Voir en ligne : http://www.infoskes.be/du-11-au-15-…
Notes
|1| Le taux de la pauvreté absolu prenant 2012 comme référence est 23, 1% en 2012 et 21,4% en 2014 (Eurostat). Néanmoins prendre comme référence le seuil de pauvreté en 2009 pondéré avec le pouvoir d’achat de 2012 nous permet de saisir de façon plus claire la paupérisation subie par de vastes couches de la population. Rapport annuel 2015 du service d’étude de la Confédération générale des travailleurs en Grèce (ΙΝΕ-GSEE) : « l’économie grecque et l’emploi », p. 142 http://www.inegsee.gr/wp-content/up…

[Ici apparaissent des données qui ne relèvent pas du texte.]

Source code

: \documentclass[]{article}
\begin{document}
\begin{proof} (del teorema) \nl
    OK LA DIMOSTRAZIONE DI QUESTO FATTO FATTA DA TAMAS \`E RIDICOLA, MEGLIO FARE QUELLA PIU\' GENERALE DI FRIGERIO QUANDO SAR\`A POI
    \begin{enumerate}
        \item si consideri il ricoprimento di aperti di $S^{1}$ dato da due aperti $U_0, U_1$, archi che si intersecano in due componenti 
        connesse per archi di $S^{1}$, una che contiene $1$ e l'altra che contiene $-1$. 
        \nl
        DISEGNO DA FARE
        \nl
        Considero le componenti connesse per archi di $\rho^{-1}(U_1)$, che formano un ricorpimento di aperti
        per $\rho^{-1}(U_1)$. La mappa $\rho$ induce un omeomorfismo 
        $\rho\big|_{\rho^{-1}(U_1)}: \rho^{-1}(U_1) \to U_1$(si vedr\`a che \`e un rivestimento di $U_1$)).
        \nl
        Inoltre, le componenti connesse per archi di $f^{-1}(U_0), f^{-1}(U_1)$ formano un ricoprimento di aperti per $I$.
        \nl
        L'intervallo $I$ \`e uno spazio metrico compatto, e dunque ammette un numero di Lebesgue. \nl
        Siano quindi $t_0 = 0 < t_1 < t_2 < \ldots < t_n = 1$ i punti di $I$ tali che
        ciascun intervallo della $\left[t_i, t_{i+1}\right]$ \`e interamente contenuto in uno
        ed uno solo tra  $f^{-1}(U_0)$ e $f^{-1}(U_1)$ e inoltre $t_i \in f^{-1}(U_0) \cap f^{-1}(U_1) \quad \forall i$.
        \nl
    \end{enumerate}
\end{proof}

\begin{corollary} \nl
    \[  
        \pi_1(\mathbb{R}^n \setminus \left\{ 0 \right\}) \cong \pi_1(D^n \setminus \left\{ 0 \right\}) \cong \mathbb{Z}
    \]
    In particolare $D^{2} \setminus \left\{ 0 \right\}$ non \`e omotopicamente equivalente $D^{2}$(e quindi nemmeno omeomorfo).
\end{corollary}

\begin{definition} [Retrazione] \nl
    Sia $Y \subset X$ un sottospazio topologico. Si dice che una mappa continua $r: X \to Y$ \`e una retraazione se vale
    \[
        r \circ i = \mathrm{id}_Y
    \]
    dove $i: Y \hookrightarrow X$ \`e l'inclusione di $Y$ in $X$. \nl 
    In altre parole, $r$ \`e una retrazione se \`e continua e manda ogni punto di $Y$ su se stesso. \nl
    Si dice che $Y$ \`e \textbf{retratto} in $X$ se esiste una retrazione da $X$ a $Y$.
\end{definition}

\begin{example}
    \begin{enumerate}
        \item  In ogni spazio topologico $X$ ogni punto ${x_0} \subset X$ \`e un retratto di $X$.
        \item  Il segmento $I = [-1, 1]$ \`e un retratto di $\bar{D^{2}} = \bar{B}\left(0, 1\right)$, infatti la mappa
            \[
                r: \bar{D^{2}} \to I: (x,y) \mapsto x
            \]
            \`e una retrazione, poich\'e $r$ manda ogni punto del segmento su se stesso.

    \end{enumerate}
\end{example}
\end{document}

|2| Selon le ministère de l’emploi, les travailleurs en Grèce ont perdu environ 50% de leur pouvoir d’achat (http://www.amna.gr/article/120204/Y…). Selon Eurostat, le salaire médian en Grèce a tombé de 915€ en 2010 à 793€ en 2011. Selon un développement de la même étude par INE-GSEE, 33,7% de la population n’arrive pas à couvrir trois des neuf besoins de base (situation de privation matérielle), alors que ce pourcentage était de 21,8% en 2008. http://ineobservatory.gr/deltio-tip… Par le passé, INE-GSEE a effectué une étude qui analysait en détail les prix des besoins de base, en concluant le fait que le seuil de pauvreté réel était d’environ 200€ supérieur au seuil de pauvreté officiel (« Approche empirique de la pauvreté absolue en Grèce », décembre 2010, p. 135 http://ineobservatory.gr/wp-content…). Ce seuil n’arrête pas de tomber : à 598€ en 2010, il est arrivé à 376€ en 2014. Notre conclusion est que la pauvreté absolue en Grèce est beaucoup plus importante que ce que les chiffres officiels déjà effrayants dévoilent. Le taux belge (15%) est aussi mis en question (http://www.lalibre.be/economie/libr…).
|3| https://www.theguardian.com/world/2…
|4| Le vice-président actuel de la Nouvelle Démocratie (ND) a été élu pour la première fois avec le parti d’extrême droite « Alerte Orthodoxe Populaire » (LAOS) et il a basculé à ND après l’expérience du gouvernement tripartite imposé par l’UE en 2011-2012. Il est connu pour ses propos racistes récurrents et son anti-syndicalisme primaire.